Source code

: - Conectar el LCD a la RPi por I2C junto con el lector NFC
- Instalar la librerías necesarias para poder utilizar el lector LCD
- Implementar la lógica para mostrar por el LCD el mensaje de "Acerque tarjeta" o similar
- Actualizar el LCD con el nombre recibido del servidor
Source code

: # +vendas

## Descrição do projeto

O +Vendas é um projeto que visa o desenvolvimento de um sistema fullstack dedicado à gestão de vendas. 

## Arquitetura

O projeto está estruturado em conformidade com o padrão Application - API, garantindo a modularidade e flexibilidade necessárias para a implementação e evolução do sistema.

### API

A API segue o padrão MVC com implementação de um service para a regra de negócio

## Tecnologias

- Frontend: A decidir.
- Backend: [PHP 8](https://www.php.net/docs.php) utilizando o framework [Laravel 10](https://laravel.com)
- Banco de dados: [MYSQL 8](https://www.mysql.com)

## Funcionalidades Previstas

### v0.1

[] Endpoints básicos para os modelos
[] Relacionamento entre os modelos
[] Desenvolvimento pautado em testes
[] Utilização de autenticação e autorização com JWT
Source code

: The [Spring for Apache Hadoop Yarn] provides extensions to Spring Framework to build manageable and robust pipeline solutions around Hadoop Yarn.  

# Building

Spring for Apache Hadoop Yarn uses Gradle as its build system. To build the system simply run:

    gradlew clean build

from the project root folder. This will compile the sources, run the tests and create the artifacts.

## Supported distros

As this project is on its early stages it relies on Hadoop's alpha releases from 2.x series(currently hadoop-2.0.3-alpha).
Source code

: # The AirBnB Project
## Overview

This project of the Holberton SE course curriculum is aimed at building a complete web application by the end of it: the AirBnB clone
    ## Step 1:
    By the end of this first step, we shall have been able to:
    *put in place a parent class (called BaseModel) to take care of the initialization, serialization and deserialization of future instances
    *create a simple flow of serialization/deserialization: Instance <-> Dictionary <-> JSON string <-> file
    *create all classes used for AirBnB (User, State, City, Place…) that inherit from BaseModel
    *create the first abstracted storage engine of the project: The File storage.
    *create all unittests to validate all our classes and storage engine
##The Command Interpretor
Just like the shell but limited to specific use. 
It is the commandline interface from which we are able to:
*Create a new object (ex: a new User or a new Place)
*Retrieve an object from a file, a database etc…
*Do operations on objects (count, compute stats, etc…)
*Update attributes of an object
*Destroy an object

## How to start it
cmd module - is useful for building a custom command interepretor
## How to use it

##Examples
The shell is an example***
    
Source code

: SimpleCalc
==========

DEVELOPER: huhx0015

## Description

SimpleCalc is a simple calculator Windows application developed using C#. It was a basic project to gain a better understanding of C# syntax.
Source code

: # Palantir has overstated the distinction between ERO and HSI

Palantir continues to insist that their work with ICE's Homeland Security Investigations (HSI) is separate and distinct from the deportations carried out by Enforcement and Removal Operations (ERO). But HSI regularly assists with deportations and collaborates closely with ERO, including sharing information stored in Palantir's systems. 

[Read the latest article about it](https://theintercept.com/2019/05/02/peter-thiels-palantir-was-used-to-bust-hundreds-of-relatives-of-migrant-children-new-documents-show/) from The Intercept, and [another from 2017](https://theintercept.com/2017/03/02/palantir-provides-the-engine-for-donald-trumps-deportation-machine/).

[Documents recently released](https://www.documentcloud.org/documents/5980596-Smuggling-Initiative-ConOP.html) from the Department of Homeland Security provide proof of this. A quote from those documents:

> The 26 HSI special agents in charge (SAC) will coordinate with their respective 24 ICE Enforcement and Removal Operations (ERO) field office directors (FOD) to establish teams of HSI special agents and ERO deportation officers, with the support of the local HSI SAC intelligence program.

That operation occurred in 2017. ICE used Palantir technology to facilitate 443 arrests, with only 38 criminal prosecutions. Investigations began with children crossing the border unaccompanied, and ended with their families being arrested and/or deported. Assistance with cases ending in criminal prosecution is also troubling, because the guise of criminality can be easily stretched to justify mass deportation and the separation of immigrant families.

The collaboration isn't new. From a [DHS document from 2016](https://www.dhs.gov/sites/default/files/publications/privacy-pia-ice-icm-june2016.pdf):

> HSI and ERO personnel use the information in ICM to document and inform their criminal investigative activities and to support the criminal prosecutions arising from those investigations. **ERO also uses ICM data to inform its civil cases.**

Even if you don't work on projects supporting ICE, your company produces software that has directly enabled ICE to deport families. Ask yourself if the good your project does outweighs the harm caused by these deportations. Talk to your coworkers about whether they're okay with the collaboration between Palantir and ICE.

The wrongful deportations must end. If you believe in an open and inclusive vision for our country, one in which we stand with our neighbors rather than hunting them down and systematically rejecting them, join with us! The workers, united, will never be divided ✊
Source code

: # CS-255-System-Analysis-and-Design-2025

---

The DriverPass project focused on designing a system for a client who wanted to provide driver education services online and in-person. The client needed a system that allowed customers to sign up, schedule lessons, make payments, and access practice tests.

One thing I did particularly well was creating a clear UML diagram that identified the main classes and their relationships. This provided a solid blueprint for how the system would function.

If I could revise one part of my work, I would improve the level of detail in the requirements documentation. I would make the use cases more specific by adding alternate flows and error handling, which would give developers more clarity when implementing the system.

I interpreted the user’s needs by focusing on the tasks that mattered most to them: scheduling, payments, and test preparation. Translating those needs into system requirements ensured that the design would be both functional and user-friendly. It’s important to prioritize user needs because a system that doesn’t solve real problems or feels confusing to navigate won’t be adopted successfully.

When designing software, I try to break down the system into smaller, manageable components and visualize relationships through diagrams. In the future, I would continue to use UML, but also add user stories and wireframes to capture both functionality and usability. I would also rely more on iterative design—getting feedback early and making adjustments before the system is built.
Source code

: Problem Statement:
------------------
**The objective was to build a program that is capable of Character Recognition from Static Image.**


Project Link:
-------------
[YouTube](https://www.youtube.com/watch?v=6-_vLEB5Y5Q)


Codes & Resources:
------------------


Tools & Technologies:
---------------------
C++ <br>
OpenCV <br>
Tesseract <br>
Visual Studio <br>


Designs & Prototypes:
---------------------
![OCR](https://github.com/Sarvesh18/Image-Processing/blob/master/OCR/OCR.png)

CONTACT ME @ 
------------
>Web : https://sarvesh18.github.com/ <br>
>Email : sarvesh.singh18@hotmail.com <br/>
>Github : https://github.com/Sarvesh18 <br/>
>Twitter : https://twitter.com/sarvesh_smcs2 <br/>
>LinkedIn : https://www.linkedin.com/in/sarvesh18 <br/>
—————
### Task instructions
Which lines in the material above include the string "storage"? Pull them out.

### Solution for this exercise
    *create the first abstracted storage engine of the project: The File storage.
    *create all unittests to validate all our classes and storage engine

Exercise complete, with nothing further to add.